## Extracted data
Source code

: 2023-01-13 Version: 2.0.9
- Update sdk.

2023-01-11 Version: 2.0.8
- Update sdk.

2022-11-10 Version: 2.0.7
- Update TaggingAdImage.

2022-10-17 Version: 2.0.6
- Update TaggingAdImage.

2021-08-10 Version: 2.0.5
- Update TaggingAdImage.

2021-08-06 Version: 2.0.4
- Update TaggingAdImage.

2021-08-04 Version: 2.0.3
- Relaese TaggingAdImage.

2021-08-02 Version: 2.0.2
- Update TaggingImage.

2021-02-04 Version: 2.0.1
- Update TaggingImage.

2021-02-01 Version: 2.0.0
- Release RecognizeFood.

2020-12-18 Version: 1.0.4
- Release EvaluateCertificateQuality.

## Problem details
Output exactly the line containing "2021-08-04 Version: 2.0.3" together with every line after it, ending at the final line of the entries.

## The completed task
2021-08-04 Version: 2.0.3
- Relaese TaggingAdImage.

2021-08-02 Version: 2.0.2
- Update TaggingImage.

2021-02-04 Version: 2.0.1
- Update TaggingImage.

2021-02-01 Version: 2.0.0
- Release RecognizeFood.

2020-12-18 Version: 1.0.4
- Release EvaluateCertificateQuality.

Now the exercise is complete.